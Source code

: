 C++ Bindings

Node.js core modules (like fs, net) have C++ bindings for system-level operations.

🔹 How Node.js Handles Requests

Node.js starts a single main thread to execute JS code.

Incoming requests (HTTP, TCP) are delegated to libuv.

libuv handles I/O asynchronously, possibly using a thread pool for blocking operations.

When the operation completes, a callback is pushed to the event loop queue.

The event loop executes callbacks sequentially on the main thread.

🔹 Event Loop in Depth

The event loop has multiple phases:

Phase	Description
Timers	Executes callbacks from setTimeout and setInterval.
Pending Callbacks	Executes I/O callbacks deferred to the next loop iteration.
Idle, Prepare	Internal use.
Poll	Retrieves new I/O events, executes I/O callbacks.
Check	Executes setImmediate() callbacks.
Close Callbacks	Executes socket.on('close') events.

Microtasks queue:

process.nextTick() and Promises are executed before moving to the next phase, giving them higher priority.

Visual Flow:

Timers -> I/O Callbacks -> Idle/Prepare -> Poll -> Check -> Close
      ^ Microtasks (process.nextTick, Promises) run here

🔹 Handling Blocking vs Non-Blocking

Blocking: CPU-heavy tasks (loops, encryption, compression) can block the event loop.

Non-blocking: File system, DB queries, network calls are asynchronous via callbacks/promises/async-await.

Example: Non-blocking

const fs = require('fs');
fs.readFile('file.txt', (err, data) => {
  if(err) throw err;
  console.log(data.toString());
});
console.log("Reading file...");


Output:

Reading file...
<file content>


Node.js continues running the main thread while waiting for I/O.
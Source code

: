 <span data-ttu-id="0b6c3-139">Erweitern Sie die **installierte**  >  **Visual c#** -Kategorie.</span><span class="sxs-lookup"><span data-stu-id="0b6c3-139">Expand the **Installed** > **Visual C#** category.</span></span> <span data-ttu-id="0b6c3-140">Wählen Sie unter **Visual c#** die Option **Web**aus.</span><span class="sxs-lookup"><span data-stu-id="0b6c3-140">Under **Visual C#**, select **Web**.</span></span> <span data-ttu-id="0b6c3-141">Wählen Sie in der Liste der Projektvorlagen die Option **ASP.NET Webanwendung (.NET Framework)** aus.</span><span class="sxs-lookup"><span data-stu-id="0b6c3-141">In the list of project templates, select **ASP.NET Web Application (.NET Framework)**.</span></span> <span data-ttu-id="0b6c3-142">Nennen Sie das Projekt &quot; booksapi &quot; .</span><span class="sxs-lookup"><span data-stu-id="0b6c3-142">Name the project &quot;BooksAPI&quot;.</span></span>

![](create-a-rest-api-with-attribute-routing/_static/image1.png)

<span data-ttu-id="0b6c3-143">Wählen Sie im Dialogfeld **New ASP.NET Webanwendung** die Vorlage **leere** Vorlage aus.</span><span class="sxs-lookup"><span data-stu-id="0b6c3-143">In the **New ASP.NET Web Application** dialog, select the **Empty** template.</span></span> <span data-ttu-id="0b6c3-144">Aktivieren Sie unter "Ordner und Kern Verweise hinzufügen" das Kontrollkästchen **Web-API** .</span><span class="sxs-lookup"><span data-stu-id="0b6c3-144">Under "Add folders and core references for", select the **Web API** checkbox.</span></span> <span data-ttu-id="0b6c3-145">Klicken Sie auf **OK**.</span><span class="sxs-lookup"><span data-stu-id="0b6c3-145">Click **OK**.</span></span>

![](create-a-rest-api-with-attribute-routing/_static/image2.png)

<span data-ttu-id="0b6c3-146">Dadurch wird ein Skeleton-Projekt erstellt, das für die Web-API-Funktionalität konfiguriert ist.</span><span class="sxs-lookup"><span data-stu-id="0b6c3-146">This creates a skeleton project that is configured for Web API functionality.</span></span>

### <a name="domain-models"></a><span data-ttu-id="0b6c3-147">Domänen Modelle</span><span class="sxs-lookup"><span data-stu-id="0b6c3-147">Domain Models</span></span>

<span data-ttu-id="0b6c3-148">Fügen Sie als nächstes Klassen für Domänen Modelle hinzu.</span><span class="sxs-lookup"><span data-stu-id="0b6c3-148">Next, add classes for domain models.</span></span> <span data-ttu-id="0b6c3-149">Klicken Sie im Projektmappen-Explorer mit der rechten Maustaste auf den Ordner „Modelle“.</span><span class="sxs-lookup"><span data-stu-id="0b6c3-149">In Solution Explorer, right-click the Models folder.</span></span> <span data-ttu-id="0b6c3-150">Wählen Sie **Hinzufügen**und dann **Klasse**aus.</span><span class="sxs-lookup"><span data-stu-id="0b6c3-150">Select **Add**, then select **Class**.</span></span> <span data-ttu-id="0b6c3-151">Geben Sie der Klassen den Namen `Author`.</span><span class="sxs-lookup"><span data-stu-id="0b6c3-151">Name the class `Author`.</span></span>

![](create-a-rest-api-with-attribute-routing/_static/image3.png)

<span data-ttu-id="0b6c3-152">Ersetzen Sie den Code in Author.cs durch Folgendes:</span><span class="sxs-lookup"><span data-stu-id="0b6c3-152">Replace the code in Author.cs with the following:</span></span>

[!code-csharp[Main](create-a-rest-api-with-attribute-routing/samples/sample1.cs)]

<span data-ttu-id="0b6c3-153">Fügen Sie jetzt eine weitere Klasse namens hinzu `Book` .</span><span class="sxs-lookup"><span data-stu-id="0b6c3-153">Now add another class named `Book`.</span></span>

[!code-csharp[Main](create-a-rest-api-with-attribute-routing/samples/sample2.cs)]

• **Activity**
Retype the listing from its first line onward, stopping after the line that contains "const fs = require('fs');" has been retyped in full.

• **Response area**
Source code

: C++ Bindings

Node.js core modules (like fs, net) have C++ bindings for system-level operations.

🔹 How Node.js Handles Requests

Node.js starts a single main thread to execute JS code.

Incoming requests (HTTP, TCP) are delegated to libuv.

libuv handles I/O asynchronously, possibly using a thread pool for blocking operations.

When the operation completes, a callback is pushed to the event loop queue.

The event loop executes callbacks sequentially on the main thread.

🔹 Event Loop in Depth

The event loop has multiple phases:

Phase	Description
Timers	Executes callbacks from setTimeout and setInterval.
Pending Callbacks	Executes I/O callbacks deferred to the next loop iteration.
Idle, Prepare	Internal use.
Poll	Retrieves new I/O events, executes I/O callbacks.
Check	Executes setImmediate() callbacks.
Close Callbacks	Executes socket.on('close') events.

Microtasks queue:

process.nextTick() and Promises are executed before moving to the next phase, giving them higher priority.

Visual Flow:

Timers -> I/O Callbacks -> Idle/Prepare -> Poll -> Check -> Close
      ^ Microtasks (process.nextTick, Promises) run here

🔹 Handling Blocking vs Non-Blocking

Blocking: CPU-heavy tasks (loops, encryption, compression) can block the event loop.

Non-blocking: File system, DB queries, network calls are asynchronous via callbacks/promises/async-await.

Example: Non-blocking

const fs = require('fs');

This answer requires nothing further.